The role of cannabis in this disease is strictly palliative to help with the adverse symptoms, and chiefly to help the patient combat pain and discomfort. Some cannabinoids have been shown to be effective as anti-bacterial and anti-inflammatory agents, and some cannabis methods of use can help to combat the chronic pain and discomfort of this disease on an ongoing basis. For flair ups, narcotic medications may be used along with high CBD cannabis to potentiate the narcotic and require a lower dose or less frequent dose of the narcotic. Many patients who have this disease are also more likely to already use cannabis, as studies recruiting patients have some difficulty in finding naïve users who have never used cannabis. It appears that many are self-medicating to allow them to feel better and mitigate some of the negative feelings that are associated with this disease by already using cannabis.
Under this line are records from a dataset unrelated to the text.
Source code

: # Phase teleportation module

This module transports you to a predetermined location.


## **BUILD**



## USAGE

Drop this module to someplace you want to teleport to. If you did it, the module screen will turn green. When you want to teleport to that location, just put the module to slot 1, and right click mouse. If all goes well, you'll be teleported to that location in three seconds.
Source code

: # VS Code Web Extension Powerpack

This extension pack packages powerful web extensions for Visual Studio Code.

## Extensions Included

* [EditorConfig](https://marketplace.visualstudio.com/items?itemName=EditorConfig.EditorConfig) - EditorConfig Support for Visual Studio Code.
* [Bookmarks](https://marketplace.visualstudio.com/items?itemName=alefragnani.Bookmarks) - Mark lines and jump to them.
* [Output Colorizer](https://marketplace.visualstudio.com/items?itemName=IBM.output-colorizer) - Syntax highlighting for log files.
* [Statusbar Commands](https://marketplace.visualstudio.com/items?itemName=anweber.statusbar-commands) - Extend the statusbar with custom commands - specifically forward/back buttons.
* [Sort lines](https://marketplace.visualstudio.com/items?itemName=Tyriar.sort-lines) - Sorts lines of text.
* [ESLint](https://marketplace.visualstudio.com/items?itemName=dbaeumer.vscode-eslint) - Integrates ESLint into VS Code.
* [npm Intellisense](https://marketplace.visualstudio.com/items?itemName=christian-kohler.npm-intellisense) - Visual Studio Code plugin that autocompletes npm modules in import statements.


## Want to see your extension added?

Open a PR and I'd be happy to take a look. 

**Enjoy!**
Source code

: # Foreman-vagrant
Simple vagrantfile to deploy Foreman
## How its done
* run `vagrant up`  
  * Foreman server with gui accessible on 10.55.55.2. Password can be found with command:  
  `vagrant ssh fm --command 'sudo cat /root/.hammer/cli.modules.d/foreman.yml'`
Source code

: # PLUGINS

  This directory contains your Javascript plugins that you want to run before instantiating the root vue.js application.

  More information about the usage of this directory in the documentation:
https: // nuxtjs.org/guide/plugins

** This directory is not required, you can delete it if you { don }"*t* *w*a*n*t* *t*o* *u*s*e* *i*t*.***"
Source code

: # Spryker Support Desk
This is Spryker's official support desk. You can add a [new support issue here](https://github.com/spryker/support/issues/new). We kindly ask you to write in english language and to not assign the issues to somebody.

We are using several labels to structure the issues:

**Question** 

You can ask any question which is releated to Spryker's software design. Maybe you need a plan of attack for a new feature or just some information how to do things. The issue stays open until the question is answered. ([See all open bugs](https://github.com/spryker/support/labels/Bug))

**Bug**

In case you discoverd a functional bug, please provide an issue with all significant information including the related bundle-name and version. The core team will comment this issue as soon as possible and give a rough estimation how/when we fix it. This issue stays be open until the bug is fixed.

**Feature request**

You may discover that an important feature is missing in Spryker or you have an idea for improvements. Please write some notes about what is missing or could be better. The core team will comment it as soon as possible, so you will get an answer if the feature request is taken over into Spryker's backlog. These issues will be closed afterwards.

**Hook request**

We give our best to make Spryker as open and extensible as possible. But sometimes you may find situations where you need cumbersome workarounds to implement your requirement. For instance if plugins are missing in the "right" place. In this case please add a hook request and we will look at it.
Explicit inclusion of sickle cell disease as a qualifying condition for medical marijuana might reduce illicit marijuana use and related risks and costs to both persons living with sickle cell disease and society. Among users of cannabis with this disease, a majority used cannabis for pain, anxiety, mood, sleep, and appetite control. There is a strong rationale for the use of medicinal cannabis and/or its constituents in sickle cell disease and anemia. However, the ultimate cause of the disease and the necessary treatment does not specifically benefit from cannabinoids, they are best at only treating the symptomatology and in no way offer a cure. Some patients may receive a cure through bone marrow transplants, but these patients are limited.


The use of illicit marijuana/cannabis places persons living with sickle cell disease at risk for both exposure to poisonous contaminants and arrest and incarceration for breaking the law. More widespread allowance of sickle cell disease as a qualifying condition for medical cannabis might reduce the personal and social costs of illicit cannabis use in this group of patients, as well as allow these patients the freedom to use cannabis if they feel that it helps them deal with their disease!